As D.J. Patil, the Chief Data Scientist of the US Office of Science and Technology put it, “Data Science is a team sport, which requires a lot of collaboration and team-work.” As the Eye2Data team started working on the big data project, we realized that Data collection, Data cleansing and Prediction Modelling are some of the key components of a typical data science project; and all these teams have to work together in tandem with a lot of collaboration.
It all started with “Network Thinking”
This fascinating course started from the great mind refactoring: network thinking. We were encouraged to go beyond the 5 V’s (Volume, Veracity, Velocity, Variety and Value). The methodology of Big Data analysis can be enumerated into the following aspects:
- Datafication
- Analyzing the population in its entirety instead of sampling data
- Interconnecting data sources to get richer and more realistic insights
- Capitalizing on the spatial-temporal characteristics of a Big Data phenomenon, and
- Tapping correlation instead of chasing causality
The idea of
thinking in network terms presented by Dr. Barabasi tremendously expanded our horizon of viewing this world. Just as he said, “we always lived in a connected world, except we were not so much aware of it.” We will never be independent with environment and people around us. Nor anything in the world. The interaction and connection between each others play an important role in framing the presentations. As data science practitioners, our goal is to find out these relationships and associations, to describe, to measure, and to quantify the processes.
Think about a simple online-marketing application where you wish to visitors based on their tendency to purchase products in your web-page. Traditionally, older recommender systems systems look at user features, their click and navigational behavior and accordingly recommend based on their current and past purchase history. This could be done using predictive modeling techniques: data mining (classification/regression modeling), natural language processing (keyword search behavior) and/or generative modeling approaches (collaborative filtering and markov family of models). Till now, we have been looking at the user as a singular entity whose online behavior is determined by his/her current and previous actions. The learning is based on the logic of modeling user behavior and accordingly customizing recommendations for variation in user characteristics across the population.

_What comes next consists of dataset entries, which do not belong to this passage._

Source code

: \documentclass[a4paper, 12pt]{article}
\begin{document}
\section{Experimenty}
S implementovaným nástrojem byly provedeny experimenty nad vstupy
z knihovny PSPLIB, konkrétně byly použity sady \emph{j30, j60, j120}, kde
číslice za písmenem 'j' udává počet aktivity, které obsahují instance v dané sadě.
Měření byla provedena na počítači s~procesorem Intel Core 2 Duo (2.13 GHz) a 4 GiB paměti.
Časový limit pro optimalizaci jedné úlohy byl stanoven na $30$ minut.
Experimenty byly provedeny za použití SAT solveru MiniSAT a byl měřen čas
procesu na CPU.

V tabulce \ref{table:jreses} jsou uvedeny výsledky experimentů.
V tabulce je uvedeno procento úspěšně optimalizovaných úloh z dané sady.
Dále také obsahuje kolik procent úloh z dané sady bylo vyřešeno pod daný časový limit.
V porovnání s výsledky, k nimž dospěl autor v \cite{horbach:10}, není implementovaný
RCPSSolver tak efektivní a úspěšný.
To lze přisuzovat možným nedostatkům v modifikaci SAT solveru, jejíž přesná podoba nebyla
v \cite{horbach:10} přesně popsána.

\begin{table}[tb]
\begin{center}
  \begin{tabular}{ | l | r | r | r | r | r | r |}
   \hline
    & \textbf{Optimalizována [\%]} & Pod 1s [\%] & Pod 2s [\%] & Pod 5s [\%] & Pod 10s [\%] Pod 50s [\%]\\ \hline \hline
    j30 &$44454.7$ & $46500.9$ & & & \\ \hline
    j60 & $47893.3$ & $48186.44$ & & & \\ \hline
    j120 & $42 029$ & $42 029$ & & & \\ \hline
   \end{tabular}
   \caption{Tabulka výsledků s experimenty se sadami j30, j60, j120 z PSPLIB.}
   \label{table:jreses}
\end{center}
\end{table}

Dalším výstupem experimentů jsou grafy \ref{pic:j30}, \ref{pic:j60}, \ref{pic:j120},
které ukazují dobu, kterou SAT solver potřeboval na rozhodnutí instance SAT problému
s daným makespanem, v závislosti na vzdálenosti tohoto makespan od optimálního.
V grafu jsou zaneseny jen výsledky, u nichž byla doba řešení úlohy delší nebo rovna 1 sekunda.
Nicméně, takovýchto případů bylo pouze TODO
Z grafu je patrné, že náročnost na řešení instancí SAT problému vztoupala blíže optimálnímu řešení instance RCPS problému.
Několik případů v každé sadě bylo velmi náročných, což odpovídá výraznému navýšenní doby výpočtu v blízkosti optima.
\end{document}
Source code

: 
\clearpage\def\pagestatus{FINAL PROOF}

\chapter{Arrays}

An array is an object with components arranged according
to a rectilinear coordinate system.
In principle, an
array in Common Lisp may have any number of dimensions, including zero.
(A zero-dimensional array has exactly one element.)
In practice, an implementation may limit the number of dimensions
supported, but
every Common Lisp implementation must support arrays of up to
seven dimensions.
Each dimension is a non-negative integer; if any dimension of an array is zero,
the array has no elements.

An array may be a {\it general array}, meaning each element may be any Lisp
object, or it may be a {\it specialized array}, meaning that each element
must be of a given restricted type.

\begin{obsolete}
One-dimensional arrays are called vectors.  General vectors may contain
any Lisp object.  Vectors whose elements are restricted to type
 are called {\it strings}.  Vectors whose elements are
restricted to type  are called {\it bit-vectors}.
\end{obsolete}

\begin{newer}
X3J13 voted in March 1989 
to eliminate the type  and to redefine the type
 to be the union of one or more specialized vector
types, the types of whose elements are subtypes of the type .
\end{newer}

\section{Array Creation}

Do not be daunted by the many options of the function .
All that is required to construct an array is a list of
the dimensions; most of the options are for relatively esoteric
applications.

An exciting new way of looking at recommender systems during the last few years, which is not only simple but also quite effective is looking at users, products, websites and companies as entities. Users ‘visit’ websites to lookup or buy products. Products are placed in different positions in a web page which have several links to other pages. Companies would like to place their products in positions that can maximize their profits through increased sales. Here, we see the interconnectedness by simply looking at the what, why, who, how and when of a generalized e-commerce example that we have considered. Such a rich multi-mode network can be simplified to variety of single mode networks to answer different business questions. For instance, a user-user network could be created if users purchased ‘k’ or more common products during a time interval, hence creating a communities of similar users. Such implicit networks capture the inherent connectedness of everything in life. One can very well see that the collaborative filtering and other generative processes are just other ways of thinking on similar lines, but more mathematically involved and prone to errors.
Our project was inspired by the idea of network thinking. To begin with, we were interested in describing the current status of data science communities in Stack Overflow. The most basic idea was to summarize the behavior of people in this field. However, we incorporated the first level of network thinking by taking the connection of users into consideration. The network graph was built to capture the information exchanged between users. Network metrics found from this approach helped us to generate much more insights. Then, the second level of network thinking was to connect user groups from Twitter to users from Stack Overflow. Twitter is a more real-time platform comparing to Stack Overflow. We expected the performance of tweets could provide a good indicator to help us predict the performance of posts on Stack Overflow.
Social Media and Big Data
One of the key learnings we had was right at the start of the project. When we started off and as we were deliberating over different project ideas - we had two distinct routes by which we could do the project - either identify a good quality dataset and brainstorm on a business question around it; or identify a business problem, and try to find datasets which can help address them. While for academic projects, identifying the data first is a wee bit easier and safer approach, taking the second approach actually provides a much wider scope for imagination which will be very handy in the long run, especially as we look out to work with innovative companies.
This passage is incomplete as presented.